**Exercise instructions**. A single number is the answer: how many lines of the data hold "requisitos"?

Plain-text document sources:
+-------+

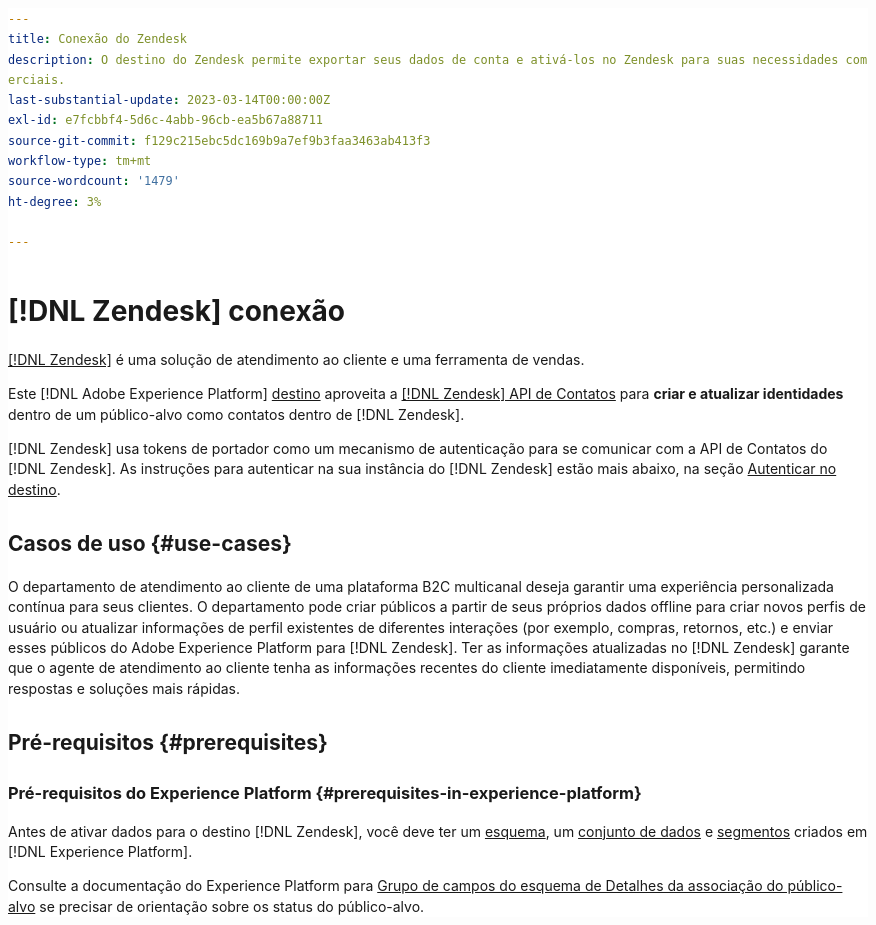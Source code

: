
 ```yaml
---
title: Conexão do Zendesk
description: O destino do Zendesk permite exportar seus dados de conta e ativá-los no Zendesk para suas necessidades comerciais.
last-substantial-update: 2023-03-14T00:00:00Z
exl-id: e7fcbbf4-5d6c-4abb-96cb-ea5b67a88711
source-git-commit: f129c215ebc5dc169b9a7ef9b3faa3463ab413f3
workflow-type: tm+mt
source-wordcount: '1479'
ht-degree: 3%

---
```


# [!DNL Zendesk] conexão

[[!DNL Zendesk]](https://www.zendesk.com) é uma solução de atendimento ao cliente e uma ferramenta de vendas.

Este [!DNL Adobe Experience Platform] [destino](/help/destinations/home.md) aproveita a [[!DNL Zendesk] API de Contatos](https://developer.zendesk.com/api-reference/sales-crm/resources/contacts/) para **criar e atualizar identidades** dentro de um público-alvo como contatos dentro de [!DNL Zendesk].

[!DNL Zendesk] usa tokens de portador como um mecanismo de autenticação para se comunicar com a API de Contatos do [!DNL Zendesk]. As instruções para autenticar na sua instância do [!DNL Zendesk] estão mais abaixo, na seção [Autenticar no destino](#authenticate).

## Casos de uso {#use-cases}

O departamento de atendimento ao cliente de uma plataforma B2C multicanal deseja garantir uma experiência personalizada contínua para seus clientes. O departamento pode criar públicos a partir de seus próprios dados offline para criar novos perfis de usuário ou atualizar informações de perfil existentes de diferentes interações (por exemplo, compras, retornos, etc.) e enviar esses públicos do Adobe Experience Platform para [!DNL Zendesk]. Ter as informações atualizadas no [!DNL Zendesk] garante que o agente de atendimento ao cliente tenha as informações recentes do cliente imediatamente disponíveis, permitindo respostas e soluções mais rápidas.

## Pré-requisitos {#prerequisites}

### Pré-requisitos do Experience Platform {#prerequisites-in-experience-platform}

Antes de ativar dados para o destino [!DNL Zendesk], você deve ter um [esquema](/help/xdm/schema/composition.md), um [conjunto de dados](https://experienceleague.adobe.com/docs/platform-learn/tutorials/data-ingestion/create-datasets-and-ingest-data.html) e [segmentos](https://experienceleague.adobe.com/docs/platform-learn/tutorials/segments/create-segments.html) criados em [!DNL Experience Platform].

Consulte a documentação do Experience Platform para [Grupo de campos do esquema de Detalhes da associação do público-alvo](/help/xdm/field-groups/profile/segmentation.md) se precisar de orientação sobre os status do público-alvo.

+-------+

**Result of the exercise**. 2